For sodium deprivation experiments in adx rats the adx groups (n = 4–6 each) were adrenalectomized bilaterally, whereas control groups (n = 3–5 each) were sham-adrenalectomized. During 7 d of recovery after surgery all rats were provided with a 3% saline drinking tube in addition to their chow and water bottle.

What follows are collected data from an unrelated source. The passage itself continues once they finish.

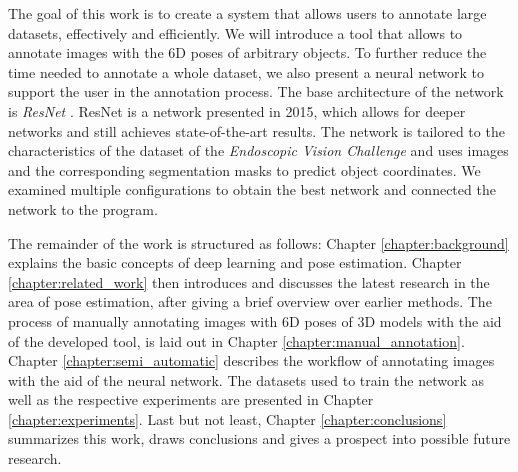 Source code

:The goal of this work is to create a system that allows users to annotate large datasets, effectively and efficiently. We will introduce a tool that allows to annotate images with the 6D poses of arbitrary objects. To further reduce the time needed to annotate a whole dataset, we also present a neural network to support the user in the annotation process. The base architecture of the network is \textit{ResNet} \cite{resnet}. ResNet is a network presented in 2015, which allows for deeper networks and still achieves state-of-the-art results. The network is tailored to the characteristics of the dataset of the \textit{Endoscopic Vision Challenge} and uses images and the corresponding segmentation masks to predict object coordinates. We examined multiple configurations to obtain the best network and connected the network to the program.

The remainder of the work is structured as follows: Chapter \ref{chapter:background} explains the basic concepts of deep learning and pose estimation. Chapter \ref{chapter:related_work} then introduces and discusses the latest research in the area of pose estimation, after giving a brief overview over earlier methods. The process of manually annotating images with 6D poses of 3D models with the aid of the developed tool, is laid out in Chapter \ref{chapter:manual_annotation}. Chapter \ref{chapter:semi_automatic} describes the workflow of annotating images with the aid of the neural network. The datasets used to train the network as well as the respective experiments are presented in Chapter \ref{chapter:experiments}. Last but not least, Chapter \ref{chapter:conclusions} summarizes this work, draws conclusions and gives a prospect into possible future research. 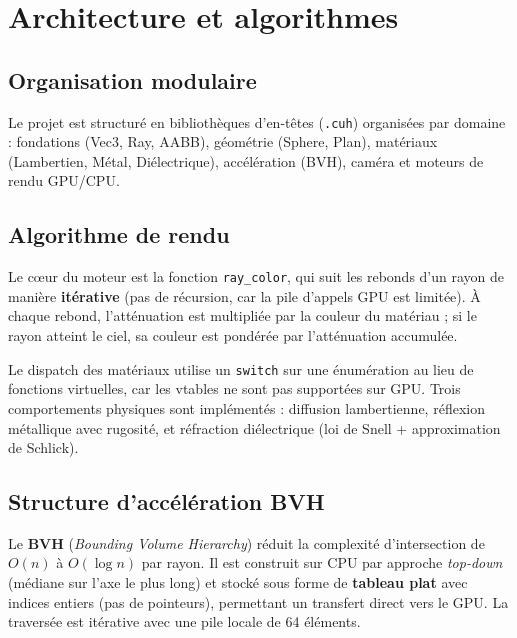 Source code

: \documentclass[12pt,a4paper]{article}
\begin{document}
\section{Architecture et algorithmes}

\subsection{Organisation modulaire}

Le projet est structuré en bibliothèques d'en-têtes (\texttt{.cuh}) organisées par domaine : fondations (Vec3, Ray, AABB), géométrie (Sphere, Plan), matériaux (Lambertien, Métal, Diélectrique), accélération (BVH), caméra et moteurs de rendu GPU/CPU.

\subsection{Algorithme de rendu}

Le cœur du moteur est la fonction \texttt{ray\_color}, qui suit les rebonds d'un rayon de manière \textbf{itérative} (pas de récursion, car la pile d'appels GPU est limitée). À chaque rebond, l'atténuation est multipliée par la couleur du matériau ; si le rayon atteint le ciel, sa couleur est pondérée par l'atténuation accumulée.

Le dispatch des matériaux utilise un \texttt{switch} sur une énumération au lieu de fonctions virtuelles, car les vtables ne sont pas supportées sur GPU. Trois comportements physiques sont implémentés : diffusion lambertienne, réflexion métallique avec rugosité, et réfraction diélectrique (loi de Snell + approximation de Schlick).

\subsection{Structure d'accélération BVH}

Le \textbf{BVH} (\textit{Bounding Volume Hierarchy}) réduit la complexité d'intersection de $O(n)$ à $O(\log n)$ par rayon. Il est construit sur CPU par approche \textit{top-down} (médiane sur l'axe le plus long) et stocké sous forme de \textbf{tableau plat} avec indices entiers (pas de pointeurs), permettant un transfert direct vers le GPU. La traversée est itérative avec une pile locale de 64 éléments.
\end{document}
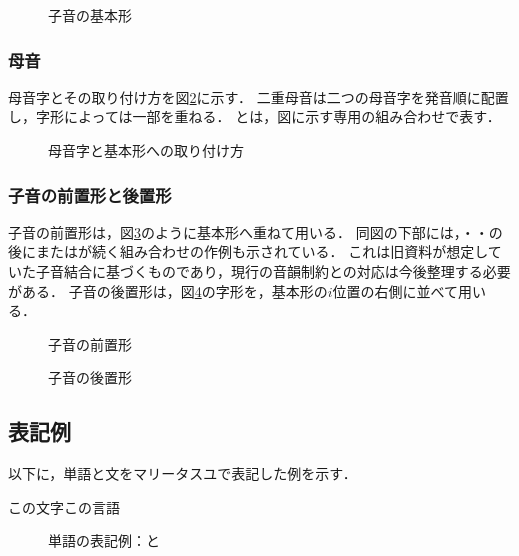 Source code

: \documentclass[../../main-detail.tex]{subfiles}
\begin{document}
\begin{figure}[H]
  \centering
  \caption{子音の基本形}
  \label{fig:maliitasuy-base}
\end{figure}

\subsubsection{母音}

母音字とその取り付け方を図\ref{fig:maliitasuy-vowels}に示す．
二重母音は二つの母音字を発音順に配置し，字形によっては一部を重ねる．
とは，図に示す専用の組み合わせで表す．

\begin{figure}[H]
  \centering
  \caption{母音字と基本形への取り付け方}
  \label{fig:maliitasuy-vowels}
\end{figure}

\subsubsection{子音の前置形と後置形}

子音の前置形は，図\ref{fig:maliitasuy-prefix}のように基本形へ重ねて用いる．
同図の下部には，・・の後にまたはが続く組み合わせの作例も示されている．
これは旧資料が想定していた子音結合に基づくものであり，現行の音韻制約との対応は今後整理する必要がある．
子音の後置形は，図\ref{fig:maliitasuy-postfix}の字形を，基本形の$i$位置の右側に並べて用いる．

\begin{figure}[H]
  \centering
  \caption{子音の前置形}
  \label{fig:maliitasuy-prefix}
\end{figure}

\begin{figure}[H]
  \centering
  \caption{子音の後置形}
  \label{fig:maliitasuy-postfix}
\end{figure}

\subsection{表記例}

以下に，単語と文をマリータスユで表記した例を示す．

\begin{exe}
  \ex {}\hspace{1cm}
  \glt この文字\hspace{1cm}この言語
\end{exe}
\begin{figure}[H]
  \centering
  \hfill
  \caption{単語の表記例：と}
  \label{fig:maliitasuy-example-words}
\end{figure}
\end{document}
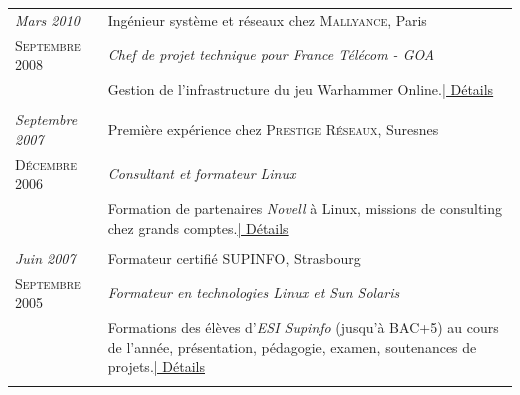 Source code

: \documentclass[a4paper,10pt]{article}
\begin{document}
\begin{tabular}{p{}|p{}}
 \emph{Mars 2010} & Ingénieur système et réseaux chez \textsc{Mallyance}, Paris \\\textsc{Septembre 2008}&\emph{Chef de projet technique pour France Télécom - GOA}\\&\footnotesize{Gestion de l'infrastructure du jeu Warhammer Online.\hyperlink{mallyance}{\hfill | \footnotesize Détails}}\\\multicolumn{2}{c}{} \\
 \emph{Septembre 2007} & Première expérience chez \textsc{Prestige Réseaux}, Suresnes \\\textsc{Décembre 2006}&\emph{Consultant et formateur Linux}\\&\footnotesize{Formation de partenaires \emph{Novell} à Linux, missions de consulting chez grands comptes.\newline \hyperlink{prestige}{\hfill | \footnotesize Détails}}\\\multicolumn{2}{c}{} \\
 \emph{Juin 2007} & Formateur certifié \textsc{SUPINFO}, Strasbourg \\\textsc{Septembre 2005}&\emph{Formateur en technologies Linux et Sun Solaris}\\&\footnotesize{Formations des élèves d'\emph{ESI Supinfo} (jusqu'à BAC+5) au cours de l'année, présentation, pédagogie, examen, soutenances de projets.\newline \hyperlink{supinfo}{\hfill | \footnotesize Détails}}\\\multicolumn{2}{c}{}
\end{tabular}
\end{document}
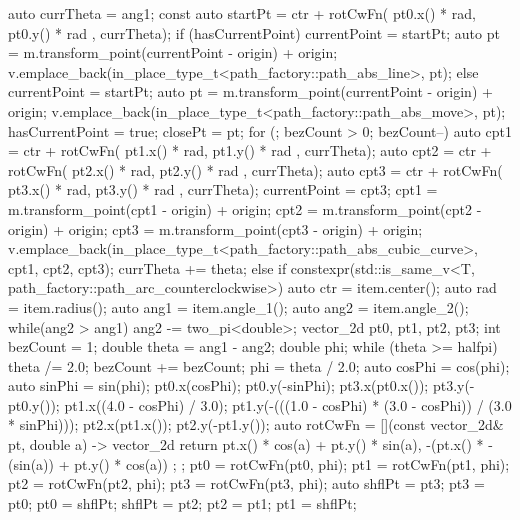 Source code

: \begin{codeblock}
{{{        auto currTheta = ang1;
        const auto startPt =
        ctr + rotCwFn({ pt0.x() * rad, pt0.y() * rad }, currTheta);
        if (hasCurrentPoint) {
          currentPoint = startPt;
          auto pt = m.transform_point(currentPoint - origin) + origin;
          v.emplace_back(in_place_type_t<path_factory::path_abs_line>, pt);
        }
        else {
          currentPoint = startPt;
          auto pt = m.transform_point(currentPoint - origin) + origin;
          v.emplace_back(in_place_type_t<path_factory::path_abs_move>, pt);
          hasCurrentPoint = true;
          closePt = pt;
        }
        for (; bezCount > 0; bezCount--) {
          auto cpt1 = ctr + rotCwFn({ pt1.x() * rad, pt1.y() * rad }, currTheta);
          auto cpt2 = ctr + rotCwFn({ pt2.x() * rad, pt2.y() * rad },
            currTheta);
          auto cpt3 = ctr + rotCwFn({ pt3.x() * rad, pt3.y() * rad },
            currTheta);
          currentPoint = cpt3;
          cpt1 = m.transform_point(cpt1 - origin) + origin;
          cpt2 = m.transform_point(cpt2 - origin) + origin;
          cpt3 = m.transform_point(cpt3 - origin) + origin;
          v.emplace_back(in_place_type_t<path_factory::path_abs_cubic_curve>, cpt1,
            cpt2, cpt3);
          currTheta += theta;
        }
      }
      else if constexpr(std::is_same_v<T, path_factory::path_arc_counterclockwise>) {
      {
        auto ctr = item.center();
        auto rad = item.radius();
        auto ang1 = item.angle_1();
        auto ang2 = item.angle_2();
        while(ang2 > ang1) {
          ang2 -= two_pi<double>;
        }
        vector_2d pt0, pt1, pt2, pt3;
        int bezCount = 1;
        double theta = ang1 - ang2;
        double phi;
        while (theta >= halfpi) {
          theta /= 2.0;
          bezCount += bezCount;
        }
        phi = theta / 2.0;
        auto cosPhi = cos(phi);
        auto sinPhi = sin(phi);
        pt0.x(cosPhi);
        pt0.y(-sinPhi);
        pt3.x(pt0.x());
        pt3.y(-pt0.y());
        pt1.x((4.0 - cosPhi) / 3.0);
        pt1.y(-(((1.0 - cosPhi) * (3.0 - cosPhi)) / (3.0 * sinPhi)));
        pt2.x(pt1.x());
        pt2.y(-pt1.y());
        auto rotCwFn = [](const vector_2d& pt, double a) -> vector_2d {
          return { pt.x() * cos(a) + pt.y() * sin(a),
            -(pt.x() * -(sin(a)) + pt.y() * cos(a)) };
        };
        pt0 = rotCwFn(pt0, phi);
        pt1 = rotCwFn(pt1, phi);
        pt2 = rotCwFn(pt2, phi);
        pt3 = rotCwFn(pt3, phi);
        auto shflPt = pt3;
        pt3 = pt0;
        pt0 = shflPt;
        shflPt = pt2;
        pt2 = pt1;
        pt1 = shflPt;
}}}}
\end{codeblock}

Saline intake was measured daily during this 7 d period and used as screening test for complete removal of both adrenal glands (McEwen et al., 1986). Nearly all rats from which two fully encapsulated adrenal glands had been removed completely (verified postoperatively in a dissecting microscope) increased their daily 3% saline intake to ∼15 ml/d by 7 d after adrenalectomy, whereas none of the sham-operated control rats drank >5 ml/d. Adx rats that did not increase their daily intake of 3% NaCl to at least 10 ml/d by postoperative day 7 were excluded from additional analysis; in these few cases a torn or incomplete adrenal gland had been noted immediately after surgery. After this 7 d recovery/screening period the 3% NaCl tubes were removed.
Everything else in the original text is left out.